Everything does go to hell in the end, of course, as it must in any genre movie worth its salt, and “The Invitation” delivers the necessary jolts in satisfyingly visceral fashion without descending into Grand Guignol excess. Still, it’s in the slow-and-steady buildup — as opposed to the attenuated action climax or the slightly eye-rolling denouement — where the film excels, as Kusama (working with editor Plummy Tucker) keeps the tension simmering away beneath the sounds of clinking silverware and polite, nervous laughter. D.p. Bobby Shore’s elegantly skulking camera familiarizes us with virtually every inch of the house to which the action is confined, bathing the interiors in a seductively moody, almost amber glow. Phillip Blackford’s sound design adds to the eerie vibe, ensuring that we register every slammed door, shattered glass and cut-off scream with perfect clarity.
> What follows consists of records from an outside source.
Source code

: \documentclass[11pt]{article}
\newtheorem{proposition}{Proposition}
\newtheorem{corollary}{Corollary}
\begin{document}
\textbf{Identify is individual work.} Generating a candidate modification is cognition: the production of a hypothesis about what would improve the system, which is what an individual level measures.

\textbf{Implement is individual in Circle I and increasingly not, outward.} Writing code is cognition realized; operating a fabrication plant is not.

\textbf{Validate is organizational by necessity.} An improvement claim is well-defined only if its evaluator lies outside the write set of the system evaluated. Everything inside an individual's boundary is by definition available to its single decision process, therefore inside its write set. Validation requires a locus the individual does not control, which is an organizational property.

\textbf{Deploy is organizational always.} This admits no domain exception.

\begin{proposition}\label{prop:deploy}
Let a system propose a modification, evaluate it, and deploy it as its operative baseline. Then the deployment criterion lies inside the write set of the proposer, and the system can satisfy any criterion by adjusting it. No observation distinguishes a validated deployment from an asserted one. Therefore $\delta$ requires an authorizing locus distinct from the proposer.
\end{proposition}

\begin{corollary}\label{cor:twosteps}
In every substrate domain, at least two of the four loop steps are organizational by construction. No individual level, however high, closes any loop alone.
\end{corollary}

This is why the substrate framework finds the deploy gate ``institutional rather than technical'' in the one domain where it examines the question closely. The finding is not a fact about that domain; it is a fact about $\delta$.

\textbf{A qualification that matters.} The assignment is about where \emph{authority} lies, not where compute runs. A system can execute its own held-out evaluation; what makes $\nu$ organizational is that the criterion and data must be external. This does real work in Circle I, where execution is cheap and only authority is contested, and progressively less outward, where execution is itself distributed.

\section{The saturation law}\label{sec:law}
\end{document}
The supporting cast is aces: Blanchard, recently seen as one of Cinderella’s stepsisters in “Into the Woods,” deserves more dramatic showcases of this caliber; an elegant vision in a white dress, she never lets us forget the fragile, brittle woman beneath the imperious, frozen smile and strained good humor. Huisman is terrific as a smooth-talking host whose every attempt to pacify Will makes the latter that much more hostile; Corinealdi, though not given much to do, provides a solid anchor as a voice-of-reason companion. Still, “The Invitation” probably wouldn’t be half as unnerving as it is without Lynch, who, as he demonstrated in David Fincher’s “Zodiac,” can freeze the blood by doing little more than sitting in a chair. He’s the most inexplicable presence in the room and the most galvanizing, even in one scene where he can be detected hulking just offscreen, his arm dangling into the frame like that of some quietly watchful Frankenstein.